Ajakan Benyus tidak bertepuk sebelah tangan. Kata-katanya tidak mendarat di telinga-telinga yang tuli. Segera saja kalangan korporasi, akademis, dan militer mengundang Benyus untuk berceramah dan menjadi konsultan di tempat mereka. Salah satu klien pertama Benyus adalah Interface, sebuah perusahaan karpet di Atlanta, US.

Proses pembuatan karpet umumnya tidak bersahabat dengan lingkungan karena memakai bahan-bahan kimia dan energi yang cukup banyak, dan menghasilkan buangan limbah yang tak kalah banyaknya. Sekitar 12 tahun lalu, ketika gedung-gedung hijau mulai bermunculan di US, CEO Interface, Ray Anderson, berkomitmen untuk menjadikan perusahaannya sebagai contoh perusahaan yang peduli dengan lingkungan. Begitu perancang utama perusahaan tersebut membaca buku Benyus, mereka langsung meminta Benyus datang untuk memberikan pelatihan dan konsultasi.

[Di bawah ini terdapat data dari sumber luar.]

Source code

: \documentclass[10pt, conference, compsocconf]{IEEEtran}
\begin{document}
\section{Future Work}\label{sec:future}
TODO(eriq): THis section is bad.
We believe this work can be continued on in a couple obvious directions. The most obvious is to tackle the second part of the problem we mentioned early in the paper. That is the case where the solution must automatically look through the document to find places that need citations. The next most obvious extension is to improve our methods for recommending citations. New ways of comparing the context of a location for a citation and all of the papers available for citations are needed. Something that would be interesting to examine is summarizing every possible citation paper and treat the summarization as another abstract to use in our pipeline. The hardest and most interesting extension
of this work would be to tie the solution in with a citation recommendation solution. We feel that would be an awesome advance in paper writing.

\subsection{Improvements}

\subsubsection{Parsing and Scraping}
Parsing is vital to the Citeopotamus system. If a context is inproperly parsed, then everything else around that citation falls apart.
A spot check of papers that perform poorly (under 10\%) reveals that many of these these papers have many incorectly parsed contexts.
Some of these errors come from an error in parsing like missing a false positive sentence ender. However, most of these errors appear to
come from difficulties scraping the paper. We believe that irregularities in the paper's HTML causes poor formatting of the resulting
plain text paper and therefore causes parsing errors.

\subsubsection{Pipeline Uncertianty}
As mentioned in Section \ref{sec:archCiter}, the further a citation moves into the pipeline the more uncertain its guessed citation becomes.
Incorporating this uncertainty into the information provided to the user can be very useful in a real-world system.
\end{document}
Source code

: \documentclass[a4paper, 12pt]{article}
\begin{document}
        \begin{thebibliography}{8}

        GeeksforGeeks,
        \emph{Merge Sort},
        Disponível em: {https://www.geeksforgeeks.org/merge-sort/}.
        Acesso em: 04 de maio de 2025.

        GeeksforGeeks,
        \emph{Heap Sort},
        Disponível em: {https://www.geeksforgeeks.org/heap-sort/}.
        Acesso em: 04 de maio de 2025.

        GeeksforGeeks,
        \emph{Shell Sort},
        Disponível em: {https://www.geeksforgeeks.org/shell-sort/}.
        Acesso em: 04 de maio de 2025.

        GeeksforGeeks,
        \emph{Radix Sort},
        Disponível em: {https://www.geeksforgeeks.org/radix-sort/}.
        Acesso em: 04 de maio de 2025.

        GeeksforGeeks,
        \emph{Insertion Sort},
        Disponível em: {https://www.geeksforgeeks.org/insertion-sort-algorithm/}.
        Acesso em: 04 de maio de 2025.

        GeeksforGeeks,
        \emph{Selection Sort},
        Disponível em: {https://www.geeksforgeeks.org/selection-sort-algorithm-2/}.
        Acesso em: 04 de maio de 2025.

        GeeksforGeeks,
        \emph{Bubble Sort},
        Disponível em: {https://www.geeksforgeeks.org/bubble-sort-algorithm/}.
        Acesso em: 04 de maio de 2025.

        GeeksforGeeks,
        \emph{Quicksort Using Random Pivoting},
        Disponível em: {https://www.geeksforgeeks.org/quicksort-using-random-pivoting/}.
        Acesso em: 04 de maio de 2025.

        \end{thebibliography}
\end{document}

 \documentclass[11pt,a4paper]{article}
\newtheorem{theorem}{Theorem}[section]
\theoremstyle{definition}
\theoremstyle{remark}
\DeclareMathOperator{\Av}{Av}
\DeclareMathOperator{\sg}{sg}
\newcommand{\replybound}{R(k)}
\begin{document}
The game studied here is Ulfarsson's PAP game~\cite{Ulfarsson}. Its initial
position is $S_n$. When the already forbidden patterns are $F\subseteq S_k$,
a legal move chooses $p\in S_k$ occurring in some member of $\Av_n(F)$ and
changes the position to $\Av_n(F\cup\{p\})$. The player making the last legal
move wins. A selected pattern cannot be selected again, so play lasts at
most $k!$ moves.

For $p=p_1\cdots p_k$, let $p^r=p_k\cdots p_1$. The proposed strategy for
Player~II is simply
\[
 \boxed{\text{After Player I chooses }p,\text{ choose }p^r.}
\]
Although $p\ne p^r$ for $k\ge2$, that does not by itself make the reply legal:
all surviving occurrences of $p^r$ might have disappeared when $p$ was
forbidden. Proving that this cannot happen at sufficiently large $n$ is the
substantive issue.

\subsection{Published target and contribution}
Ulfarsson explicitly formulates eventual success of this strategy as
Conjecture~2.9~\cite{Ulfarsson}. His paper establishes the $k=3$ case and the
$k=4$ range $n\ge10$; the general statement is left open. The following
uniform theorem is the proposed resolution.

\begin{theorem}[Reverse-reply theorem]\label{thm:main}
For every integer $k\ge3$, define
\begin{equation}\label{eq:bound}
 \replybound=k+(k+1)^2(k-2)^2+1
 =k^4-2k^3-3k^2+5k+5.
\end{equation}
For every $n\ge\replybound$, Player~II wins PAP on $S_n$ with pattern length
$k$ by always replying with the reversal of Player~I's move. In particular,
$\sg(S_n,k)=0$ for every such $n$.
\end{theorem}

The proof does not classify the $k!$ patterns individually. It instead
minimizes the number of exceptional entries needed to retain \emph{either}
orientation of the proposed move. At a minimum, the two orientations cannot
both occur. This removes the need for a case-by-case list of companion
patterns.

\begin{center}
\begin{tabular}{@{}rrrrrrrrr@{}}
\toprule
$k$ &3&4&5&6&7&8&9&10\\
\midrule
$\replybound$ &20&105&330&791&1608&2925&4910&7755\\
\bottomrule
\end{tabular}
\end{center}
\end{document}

Benyus kemudian membawa peserta pelatihan ke alam bebas, dan mencari jawaban yang dicari Interface di hutan. Mereka mengamati ketika sebuah daun diambil dari tanah, permukaan tanah tetap kelihatan indah. Sejauh mata memandang, terlihat keindahan yang timbul dari ketidakteraturan. Tidak ada ranting dan daun yang sama, namun setiap kombinasi yang dihasilkan alam tiada lain tiada bukan adalah keindahan dan keserasian.

Lalu apa yang dapat mereka pelajari dari alam dan diterjemahkan ke dunia bisnis, terutama bisnis karpet? Perjalanan tersebut membuat mereka memikirkan ulang bagaimana karpet dipakai. Umumnya karpet diproduksi dalam bentuk potongan besar, misalnya 3×5 meter. Setiap potong karpet memiliki pola tersendiri dan alur dari pola tersebut harus dipertimbangkan sewaktu pemasangan karpet dilakukan. Selain itu, bila ada 1 potong karpet yang harus diganti, pemilik bangunan umumnya terpaksa mengganti semuanya bila ingin menjaga keserasian warna karena warna karpet lama dan baru tidak bisa persis sama.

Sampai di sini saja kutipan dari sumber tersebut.